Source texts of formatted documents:
Start of Block

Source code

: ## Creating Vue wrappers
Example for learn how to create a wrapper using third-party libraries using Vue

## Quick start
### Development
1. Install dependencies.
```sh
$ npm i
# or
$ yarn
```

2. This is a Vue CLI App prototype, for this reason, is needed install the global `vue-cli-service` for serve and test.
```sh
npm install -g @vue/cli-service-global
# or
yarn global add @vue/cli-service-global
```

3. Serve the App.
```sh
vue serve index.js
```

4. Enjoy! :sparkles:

End of Block

Work out how many lines in the entries contain "global" and give that number alone.

3